Artists like the Dixie Chicks also say that downloading music is wrong.
"It may seem innocent enough, but every time you illegally download music a songwriter doesn’t get paid," the Chicks said in the same AP wire article.
Has downloading become a moral issue?
Natalie Maines, your cowboys are already taking you and your sisters away into a world of wealth. Not to mention how much money you made on your new CD, "Home," which debuted at No.1 on the Billboard Country Album Charts. I doubt you will be left homeless because of the loss of a few bucks.

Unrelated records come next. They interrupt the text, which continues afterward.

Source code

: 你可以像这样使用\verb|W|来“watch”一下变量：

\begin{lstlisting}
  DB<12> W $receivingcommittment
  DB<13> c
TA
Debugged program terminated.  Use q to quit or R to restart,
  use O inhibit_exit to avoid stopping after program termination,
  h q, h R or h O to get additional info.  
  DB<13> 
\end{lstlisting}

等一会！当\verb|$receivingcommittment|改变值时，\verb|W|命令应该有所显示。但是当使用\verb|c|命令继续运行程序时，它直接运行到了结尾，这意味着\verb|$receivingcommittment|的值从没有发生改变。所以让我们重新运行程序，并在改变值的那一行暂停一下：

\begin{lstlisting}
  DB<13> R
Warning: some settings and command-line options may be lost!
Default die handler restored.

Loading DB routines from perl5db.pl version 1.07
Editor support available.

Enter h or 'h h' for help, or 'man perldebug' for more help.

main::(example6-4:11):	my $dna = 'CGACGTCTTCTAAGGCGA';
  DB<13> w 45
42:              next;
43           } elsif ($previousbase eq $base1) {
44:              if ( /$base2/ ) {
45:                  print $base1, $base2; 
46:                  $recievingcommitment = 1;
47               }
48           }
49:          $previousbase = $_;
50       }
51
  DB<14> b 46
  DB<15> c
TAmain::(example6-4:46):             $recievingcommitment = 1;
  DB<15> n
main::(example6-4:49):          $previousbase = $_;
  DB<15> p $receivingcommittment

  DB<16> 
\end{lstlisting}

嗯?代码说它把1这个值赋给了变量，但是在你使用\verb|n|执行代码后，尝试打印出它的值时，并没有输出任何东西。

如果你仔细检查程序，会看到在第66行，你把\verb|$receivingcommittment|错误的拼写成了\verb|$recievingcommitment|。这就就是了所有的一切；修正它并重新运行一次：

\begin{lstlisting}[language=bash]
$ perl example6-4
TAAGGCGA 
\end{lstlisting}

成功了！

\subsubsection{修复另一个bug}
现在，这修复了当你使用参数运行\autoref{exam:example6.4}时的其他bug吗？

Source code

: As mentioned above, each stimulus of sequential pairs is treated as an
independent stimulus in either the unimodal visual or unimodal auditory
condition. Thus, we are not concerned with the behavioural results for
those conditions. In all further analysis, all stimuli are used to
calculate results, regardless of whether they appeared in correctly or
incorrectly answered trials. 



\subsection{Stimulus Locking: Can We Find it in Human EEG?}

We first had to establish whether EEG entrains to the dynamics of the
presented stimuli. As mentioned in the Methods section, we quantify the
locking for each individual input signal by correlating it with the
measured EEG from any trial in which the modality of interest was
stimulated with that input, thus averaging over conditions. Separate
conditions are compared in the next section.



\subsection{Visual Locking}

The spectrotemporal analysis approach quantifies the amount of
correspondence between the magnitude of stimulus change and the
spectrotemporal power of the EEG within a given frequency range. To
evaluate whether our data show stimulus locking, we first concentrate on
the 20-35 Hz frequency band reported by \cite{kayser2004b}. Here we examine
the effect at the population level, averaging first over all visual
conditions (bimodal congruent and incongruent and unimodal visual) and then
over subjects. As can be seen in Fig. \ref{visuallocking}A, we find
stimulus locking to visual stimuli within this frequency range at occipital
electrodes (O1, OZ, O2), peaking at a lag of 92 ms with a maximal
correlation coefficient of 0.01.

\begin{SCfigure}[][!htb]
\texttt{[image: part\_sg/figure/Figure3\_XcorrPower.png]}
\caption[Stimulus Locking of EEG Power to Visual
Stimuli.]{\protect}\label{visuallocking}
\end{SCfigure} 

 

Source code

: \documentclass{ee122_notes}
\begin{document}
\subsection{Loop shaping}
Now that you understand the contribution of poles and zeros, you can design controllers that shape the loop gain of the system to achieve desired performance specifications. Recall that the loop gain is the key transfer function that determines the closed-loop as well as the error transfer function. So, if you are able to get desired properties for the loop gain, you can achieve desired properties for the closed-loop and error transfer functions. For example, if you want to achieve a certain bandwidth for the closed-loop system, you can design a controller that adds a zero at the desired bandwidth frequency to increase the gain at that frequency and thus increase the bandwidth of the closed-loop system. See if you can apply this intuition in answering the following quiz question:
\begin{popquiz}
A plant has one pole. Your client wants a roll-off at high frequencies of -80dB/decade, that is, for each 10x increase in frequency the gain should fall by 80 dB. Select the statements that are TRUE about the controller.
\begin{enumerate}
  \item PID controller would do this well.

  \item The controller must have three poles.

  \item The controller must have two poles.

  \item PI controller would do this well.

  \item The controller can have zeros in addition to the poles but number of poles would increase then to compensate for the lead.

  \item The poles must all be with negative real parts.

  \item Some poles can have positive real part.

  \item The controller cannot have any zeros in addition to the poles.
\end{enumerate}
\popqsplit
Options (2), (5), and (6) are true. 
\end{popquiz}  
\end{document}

In an article from DeansPlanet.com, the editor-in-chief, Dean, disagrees with music artists campaigning against downloading and said, "How much money do these freaks need?" Exactly. You’re right Dean, especially when you said that the record industry and executives need to change the way they operate by either lowering the price of CDs or taking a pay cut.
The price of a CD is expensive, and paying $20 per month for access to the Internet is a bargain for people. Will Doherty, a spokesman for an online civil liberties organization, said that by arguing MP3 downloading, artists are destroying a new technology that provides alternative means of music distribution.
Local artists and bands who are just beginning did not have a voice among the 90 artists, leading me to believe that they are satisfied when people listen to their music, whether it’s free or not. Despite the fact that they are struggling to gain popularity; if people are listening to their music then that’s enough for them. If listeners hear new artists’ hits online and like them, the odds of these people going out and buying the CD in the future is high.
Until artists can figure out a way to profit from the technology of MP3 downloading, they probably won’t be happy. They should keep their opinions about it to themselves.